La star de « The Social Network » s’inspire de sa propre histoire familiale pour son deuxième film en tant que réalisateur, au cinéma ce mercredi 26 février.
Deux cousins autrefois très proches, mais séparés par les aléas de la vie, entament un troublant pèlerinage en Pologne sur les traces de leur grand-mère, survivante de la Shoah.
De passage à Paris, l’acteur et cinéaste décrypte pour nous ce film très réussi, aussi drôle que touchant, qui est en lice pour deux Oscars.

Il n’en revient toujours pas. Jesse Eisenberg attribue le tourbillon dans lequel il vit depuis un an à « la chance ». Une modestie qui lui sied parfaitement.
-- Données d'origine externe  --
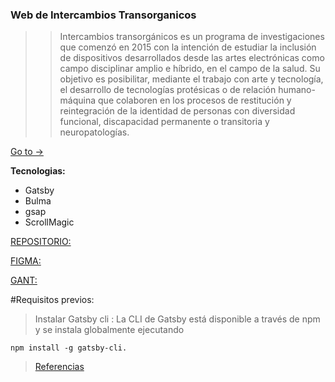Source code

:### Web de Intercambios Transorganicos

>>Intercambios transorgánicos es un programa de investigaciones que comenzó en 2015 con la intención de estudiar la inclusión de dispositivos desarrollados desde las artes electrónicas como campo disciplinar amplio e híbrido, en el campo de la salud. Su objetivo es posibilitar, mediante el trabajo con arte y tecnología, el desarrollo de tecnologías protésicas o de relación humano-máquina que colaboren en los procesos de restitución y reintegración de la identidad de personas con diversidad funcional, discapacidad permanente o transitoria y neuropatologías. 


[Go to →](https://intercambiostransorganicos.org/)

**Tecnologias:**
- Gatsby
- Bulma
- gsap
- ScrollMagic


[REPOSITORIO:](https://github.com/milasantacruz/IT-Gatsby)

[FIGMA:](https://www.figma.com/file/mO4pfFWkCTD74L3EhstkXc/ITWEB?node-id=0%3A1)

[GANT:](https://miro.com/app/board/uXjVO2GdKgI=/)



#Requisitos previos:

>Instalar Gatsby cli : La CLI de Gatsby está disponible a través de npm y se instala globalmente ejecutando 

``npm install -g gatsby-cli.``

>[Referencias](https://www.gatsbyjs.com/docs/reference/gatsby-cli/) 

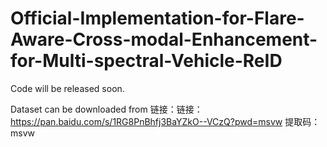 # Official-Implementation-for-Flare-Aware-Cross-modal-Enhancement-for-Multi-spectral-Vehicle-ReID
Code will be released soon.

Dataset can be downloaded from 链接：链接：https://pan.baidu.com/s/1RG8PnBhfj3BaYZkO--VCzQ?pwd=msvw 提取码：msvw

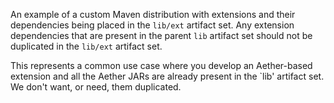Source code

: An example of a custom Maven distribution with extensions and their dependencies being placed in the `lib/ext` artifact set. Any extension dependencies that are present in the parent `lib` artifact set should not be duplicated in the `lib/ext` artifact set.

This represents a common use case where you develop an Aether-based extension and all the Aether JARs are already present in the `lib' artifact set. We don't want, or need, them duplicated.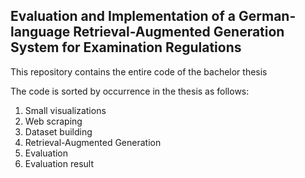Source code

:## Evaluation and Implementation of a German-language Retrieval-Augmented Generation System for Examination Regulations  

This repository contains the entire code of the bachelor thesis

The code is sorted by occurrence in the thesis as follows:
1. Small visualizations
2. Web scraping
3. Dataset building
4. Retrieval-Augmented Generation
5. Evaluation
6. Evaluation result
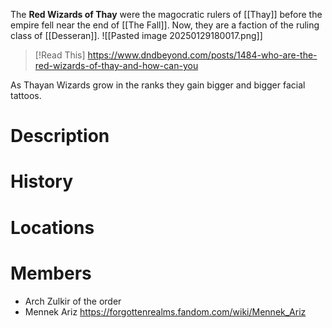 The **Red Wizards of Thay** were the magocratic rulers of [[Thay]] before the empire fell near the end of [[The Fall]]. Now, they are a faction of the ruling class of [[Desseran]].
![[Pasted image 20250129180017.png]]

>[!Read This]
>https://www.dndbeyond.com/posts/1484-who-are-the-red-wizards-of-thay-and-how-can-you

As Thayan Wizards grow in the ranks they gain bigger and bigger facial tattoos.

# Description
# History
# Locations
# Members

- Arch Zulkir of the order
- Mennek Ariz https://forgottenrealms.fandom.com/wiki/Mennek_Ariz

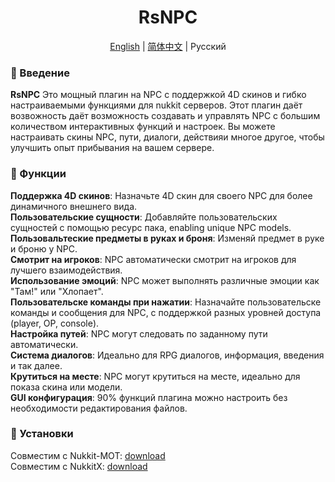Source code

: <h1 align="center">
  RsNPC
</h1>

<p align="center">
<a href="README.md">English</a> | <a href="README_zh.md">简体中文</a> | Русский
</p>

### 📖 Введение

**RsNPC** Это мощный плагин на NPC с поддержкой 4D скинов и гибко настраиваемыми функциями для nukkit серверов. Этот плагин даёт возвожность даёт возможность создавать и управлять NPC с большим количеством интерактивных функций и настроек. Вы можете настраивать скины NPC, пути, диалоги, действияи многое другое, чтобы улучшить опыт прибывания на вашем сервере.  

### 📝 Функции

**Поддержка 4D скинов**: Назначьте 4D скин для своего NPC для более динамичного внешнего вида.   
**Пользовательские сущности**: Добавляйте пользовательских сущностей с помощью ресурс пака, enabling unique NPC models.   
**Пользовальтеские предметы в руках и броня**: Изменяй предмет в руке и броню у NPC.  
**Смотрит на игроков**: NPC автоматически смотрит на игроков для лучшего взаимодействия.   
**Использование эмоций**: NPC может выполнять различные эмоции как "Там!" или "Хлопает".  
**Пользовательске команды при нажатии**: Назначайте пользовательске команды и сообщения для NPC, с поддержкой разных уровней доступа (player, OP, console).   
**Настройка путей**: NPC могут следовать по заданному пути автоматически.  
**Система диалогов**: Идеально для RPG диалогов, информация, введения и так далее.  
**Крутиться на месте**: NPC могут крутиться на месте, идеально для показа скина или модели.  
**GUI конфигурация**: 90% функций плагина можно настроить без необходимости редактирования файлов.  

### 📄 Установки
Совместим с Nukkit-MOT: [download](https://ci.lanink.cn/job/RsNPC/job/master/)  
Совместим с NukkitX: [download](https://ci.lanink.cn/job/RsNPC/job/nkx/)  


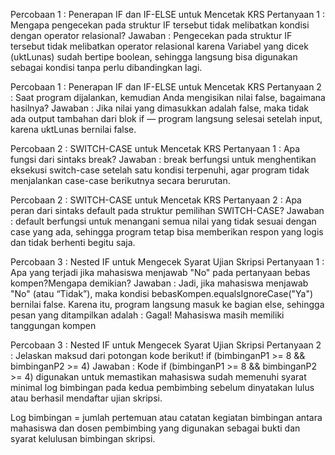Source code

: Percobaan 1 : Penerapan IF dan IF-ELSE untuk Mencetak KRS 
Pertanyaan 1 : Mengapa pengecekan pada struktur IF tersebut tidak melibatkan kondisi dengan operator relasional?
Jawaban : Pengecekan pada struktur IF tersebut tidak melibatkan operator relasional karena Variabel yang dicek (uktLunas) sudah bertipe boolean, sehingga langsung bisa digunakan sebagai kondisi tanpa perlu dibandingkan lagi.

Percobaan 1 : Penerapan IF dan IF-ELSE untuk Mencetak KRS
Pertanyaan 2 : Saat program dijalankan, kemudian Anda mengisikan nilai false, bagaimana hasilnya?
Jawaban : Jika nilai yang dimasukkan adalah false, maka tidak ada output tambahan dari blok if — program langsung selesai setelah input, karena uktLunas bernilai false.

Percobaan 2 : SWITCH-CASE untuk Mencetak KRS
Pertanyaan 1 : Apa fungsi dari sintaks break?
Jawaban : break berfungsi untuk menghentikan eksekusi switch-case setelah satu kondisi terpenuhi, agar program tidak menjalankan case-case berikutnya secara berurutan.

Percobaan 2 : SWITCH-CASE untuk Mencetak KRS
Pertanyaan 2 : Apa peran dari sintaks default pada struktur pemilihan SWITCH-CASE?
Jawaban : default berfungsi untuk menangani semua nilai yang tidak sesuai dengan case yang ada, sehingga program tetap bisa memberikan respon yang logis dan tidak berhenti begitu saja.

Percobaan 3 : Nested IF untuk Mengecek Syarat Ujian Skripsi
Pertanyaan 1 : Apa yang terjadi jika mahasiswa menjawab "No" pada pertanyaan bebas kompen?Mengapa demikian?
Jawaban : Jadi, jika mahasiswa menjawab "No" (atau “Tidak”), maka kondisi bebasKompen.equalsIgnoreCase("Ya") bernilai false.
Karena itu, program langsung masuk ke bagian else, sehingga pesan yang ditampilkan adalah : Gagal! Mahasiswa masih memiliki tanggungan kompen

Percobaan 3 : Nested IF untuk Mengecek Syarat Ujian Skripsi
Pertanyaan 2 : Jelaskan maksud dari potongan kode berikut!
                        if (bimbinganP1 >= 8 && bimbinganP2 >= 4) 
Jawaban : Kode if (bimbinganP1 >= 8 && bimbinganP2 >= 4) digunakan untuk memastikan mahasiswa sudah memenuhi syarat minimal log bimbingan pada kedua pembimbing sebelum dinyatakan lulus atau berhasil mendaftar ujian skripsi.

Log bimbingan = jumlah pertemuan atau catatan kegiatan bimbingan antara mahasiswa dan dosen pembimbing yang digunakan sebagai bukti dan syarat kelulusan bimbingan skripsi.






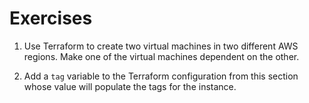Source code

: # Exercises

1. Use Terraform to create two virtual machines in two different AWS regions.
   Make one of the virtual machines dependent on the other.

1. Add a `tag` variable to the Terraform configuration from this section whose
   value will populate the tags for the instance.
Sur la scène des Bafta les César britanniques, dimanche dernier, l’acteur américain s’est presque excusé d’avoir remporté le prix du meilleur scénario. « Je n’ai rien préparé parce que je ne pensais pas gagner. Ma femme n’est pas venue parce qu’elle ne pensait pas que je gagnerai », a-t-il lancé. C’est avec elle qu’est née, il y a une quinzaine d’années, l’histoire d’A Real Pain, son deuxième long-métrage en tant que réalisateur. 

Accompagné d’Anna Trout, l’acteur de 41 ans a parcouru la Pologne pendant deux semaines sur les traces de ses aînés. Il est allé jusqu’au village de Kranystaw où sa tante Doris vivait avant d’être chassée par les Nazis. Le point de départ de questionnements sur sa propre identité qu’il a d’abord transformés en pièce de théâtre, avant de réussir à en faire un scénario convaincant pour le cinéma. A Real Pain, en salles ce mercredi, suit le périple de deux cousins totalement différents qui souhaitent rendre hommage à leur grand-mère, survivante de la Shoah récemment décédée. Embarqué au sein d’un groupe de touristes, le duo va apprendre à se redécouvrir.
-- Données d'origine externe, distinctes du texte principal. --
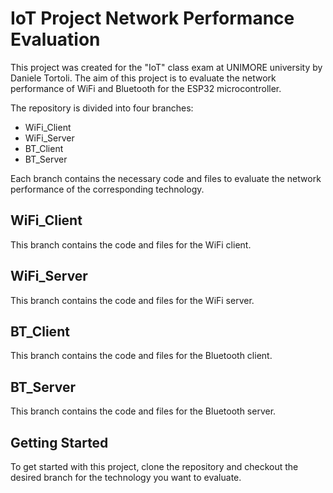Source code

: # IoT Project Network Performance Evaluation

This project was created for the "IoT" class exam at UNIMORE university by Daniele Tortoli. The aim of this project is to evaluate the network performance of WiFi and Bluetooth for the ESP32 microcontroller.

The repository is divided into four branches:

- WiFi_Client
- WiFi_Server
- BT_Client
- BT_Server

Each branch contains the necessary code and files to evaluate the network performance of the corresponding technology.

## WiFi_Client

This branch contains the code and files for the WiFi client.

## WiFi_Server

This branch contains the code and files for the WiFi server.

## BT_Client

This branch contains the code and files for the Bluetooth client.

## BT_Server

This branch contains the code and files for the Bluetooth server.

## Getting Started

To get started with this project, clone the repository and checkout the desired branch for the technology you want to evaluate.

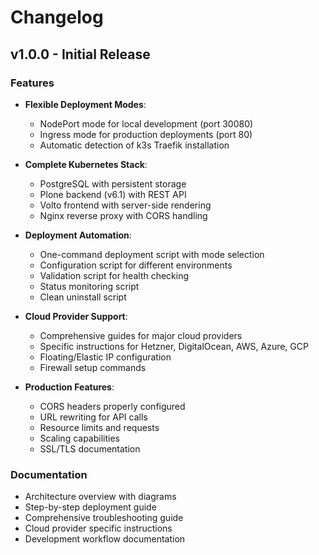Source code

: # Changelog

## v1.0.0 - Initial Release

### Features
- **Flexible Deployment Modes**:
  - NodePort mode for local development (port 30080)
  - Ingress mode for production deployments (port 80)
  - Automatic detection of k3s Traefik installation
  
- **Complete Kubernetes Stack**:
  - PostgreSQL with persistent storage
  - Plone backend (v6.1) with REST API
  - Volto frontend with server-side rendering
  - Nginx reverse proxy with CORS handling
  
- **Deployment Automation**:
  - One-command deployment script with mode selection
  - Configuration script for different environments
  - Validation script for health checking
  - Status monitoring script
  - Clean uninstall script
  
- **Cloud Provider Support**:
  - Comprehensive guides for major cloud providers
  - Specific instructions for Hetzner, DigitalOcean, AWS, Azure, GCP
  - Floating/Elastic IP configuration
  - Firewall setup commands
  
- **Production Features**:
  - CORS headers properly configured
  - URL rewriting for API calls
  - Resource limits and requests
  - Scaling capabilities
  - SSL/TLS documentation

### Documentation
- Architecture overview with diagrams
- Step-by-step deployment guide
- Comprehensive troubleshooting guide
- Cloud provider specific instructions
- Development workflow documentation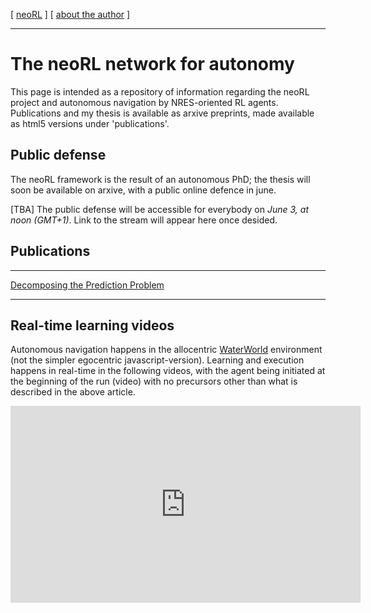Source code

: [ [neoRL](index) ]        [ [about the author](./about_the_author.md) ]

-------------------------------------------------------------------

# The neoRL network for autonomy 

This page is intended as a repository of information regarding the neoRL project and autonomous navigation by NRES-oriented RL agents.
Publications and my thesis is available as arxive preprints, made available as html5 versions under 'publications'.

## Public defense
The neoRL framework is the result of an autonomous PhD; the thesis will soon be available on arxive, with a public online defence in june.

[TBA] The public defense will be accessible for everybody on *June 3, at noon (GMT+1)*. Link to the stream will appear here once desided.

## Publications

---------------------------------------

[Decomposing the Prediction Problem](https://ar5iv.org/html/2106.15868)


---------------------------------------

## Real-time learning videos
Autonomous navigation happens in the allocentric [WaterWorld](https://pygame-learning-environment.readthedocs.io/en/latest/user/games/waterworld.html) environment (not the simpler egocentric javascript-version). 
Learning and execution happens in real-time in the following videos, with the agent being initiated at the beginning of the run (video) with no precursors other than what is described in the above article. 

<iframe width="560" height="315" src="https://www.youtube.com/embed/ZyvxaMnm92s" title="YouTube video player" frameborder="0" allow="accelerometer; autoplay; clipboard-write; encrypted-media; gyroscope; picture-in-picture" allowfullscreen></iframe>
De passage à Paris fin janvier, le héros de The Social Network, qui incarne David, l’un des deux cousins, décortique pour nous cette œuvre très personnelle qui ne manque d’humour. Un film extrêmement touchant quand il évoque le déracinement et délicieusement cynique quand il tacle le tourisme mémoriel. Rencontre.
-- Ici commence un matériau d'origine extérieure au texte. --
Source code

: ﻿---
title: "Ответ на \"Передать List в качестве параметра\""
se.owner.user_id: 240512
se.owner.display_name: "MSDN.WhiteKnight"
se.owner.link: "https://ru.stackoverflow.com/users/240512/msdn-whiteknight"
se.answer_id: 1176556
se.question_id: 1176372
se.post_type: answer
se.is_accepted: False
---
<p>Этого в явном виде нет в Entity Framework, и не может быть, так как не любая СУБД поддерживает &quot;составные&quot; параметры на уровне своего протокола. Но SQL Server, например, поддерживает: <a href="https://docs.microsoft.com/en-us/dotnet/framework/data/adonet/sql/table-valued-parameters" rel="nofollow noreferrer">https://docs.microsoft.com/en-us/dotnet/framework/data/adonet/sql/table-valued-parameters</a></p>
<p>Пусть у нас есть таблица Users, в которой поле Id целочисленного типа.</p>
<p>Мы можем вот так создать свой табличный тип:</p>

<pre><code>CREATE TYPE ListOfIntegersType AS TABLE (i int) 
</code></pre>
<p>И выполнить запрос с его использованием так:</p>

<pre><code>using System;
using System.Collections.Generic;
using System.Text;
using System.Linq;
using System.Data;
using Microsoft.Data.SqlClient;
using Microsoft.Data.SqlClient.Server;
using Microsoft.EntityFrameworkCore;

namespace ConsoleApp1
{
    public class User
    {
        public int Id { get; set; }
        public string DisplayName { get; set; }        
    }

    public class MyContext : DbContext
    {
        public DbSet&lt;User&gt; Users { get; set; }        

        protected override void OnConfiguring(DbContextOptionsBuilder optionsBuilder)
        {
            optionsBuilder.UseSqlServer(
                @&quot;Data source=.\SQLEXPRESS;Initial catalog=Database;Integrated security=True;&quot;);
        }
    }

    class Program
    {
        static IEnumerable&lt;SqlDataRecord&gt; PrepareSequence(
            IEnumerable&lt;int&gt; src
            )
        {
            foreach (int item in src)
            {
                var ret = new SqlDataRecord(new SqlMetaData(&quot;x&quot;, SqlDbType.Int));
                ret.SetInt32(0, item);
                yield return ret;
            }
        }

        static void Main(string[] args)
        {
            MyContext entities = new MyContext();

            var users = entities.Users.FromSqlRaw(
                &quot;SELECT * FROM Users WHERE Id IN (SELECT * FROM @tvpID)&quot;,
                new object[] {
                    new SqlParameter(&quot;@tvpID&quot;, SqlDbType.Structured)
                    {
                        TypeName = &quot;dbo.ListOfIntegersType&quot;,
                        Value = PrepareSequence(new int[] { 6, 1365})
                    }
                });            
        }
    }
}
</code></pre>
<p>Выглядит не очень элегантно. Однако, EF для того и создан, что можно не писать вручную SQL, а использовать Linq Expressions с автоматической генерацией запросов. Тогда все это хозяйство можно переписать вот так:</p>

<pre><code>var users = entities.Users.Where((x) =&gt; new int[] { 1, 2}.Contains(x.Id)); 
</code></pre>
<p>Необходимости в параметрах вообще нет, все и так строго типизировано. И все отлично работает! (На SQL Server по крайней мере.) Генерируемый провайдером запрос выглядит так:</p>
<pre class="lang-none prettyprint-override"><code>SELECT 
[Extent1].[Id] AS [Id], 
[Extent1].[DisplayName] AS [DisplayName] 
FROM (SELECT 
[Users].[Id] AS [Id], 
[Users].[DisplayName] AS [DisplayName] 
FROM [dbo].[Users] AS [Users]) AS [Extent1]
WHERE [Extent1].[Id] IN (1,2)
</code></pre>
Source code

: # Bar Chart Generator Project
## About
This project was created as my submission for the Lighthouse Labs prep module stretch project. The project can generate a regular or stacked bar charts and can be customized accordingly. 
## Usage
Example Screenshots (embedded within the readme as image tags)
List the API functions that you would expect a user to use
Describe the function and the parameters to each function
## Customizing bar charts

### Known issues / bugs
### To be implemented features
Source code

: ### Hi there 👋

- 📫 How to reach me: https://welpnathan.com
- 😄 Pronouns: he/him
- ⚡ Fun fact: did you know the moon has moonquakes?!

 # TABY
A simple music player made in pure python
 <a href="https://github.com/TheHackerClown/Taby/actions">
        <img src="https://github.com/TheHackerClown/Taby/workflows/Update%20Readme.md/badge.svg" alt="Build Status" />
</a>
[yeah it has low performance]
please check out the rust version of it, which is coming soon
Le guide de David et Benji dit que leur voyage polonais est une « célébration de la résilience ». Diriez-vous que A Real Pain est aussi une histoire de survie ?

Oui, c’est aussi un des thèmes du film. Ces deux cousins prennent part à un circuit touristique pour honorer leur grand-mère mais il s’agit aussi d’évoquer la manière dont ils survivent à leur propre vie. Mon personnage, David, fait face à une très grande anxiété et souffre de TOC par exemple. L’ironie du film, c’est que leurs vies sont plutôt belles. Ils vivent dans un pays sûr. Ils ont accès à de la nourriture, à de l’eau, à des vêtements et à un abri. Et pourtant, ils sont malheureux. Leur grand-mère, qui a survécu par miracle à la Shoah, ne l’était pas et avait un sens à sa vie. A Real Pain raconte comment donner un sens à la douleur. Il essaie de répondre à toutes ces questions auxquelles je n’ai toujours pas de réponses.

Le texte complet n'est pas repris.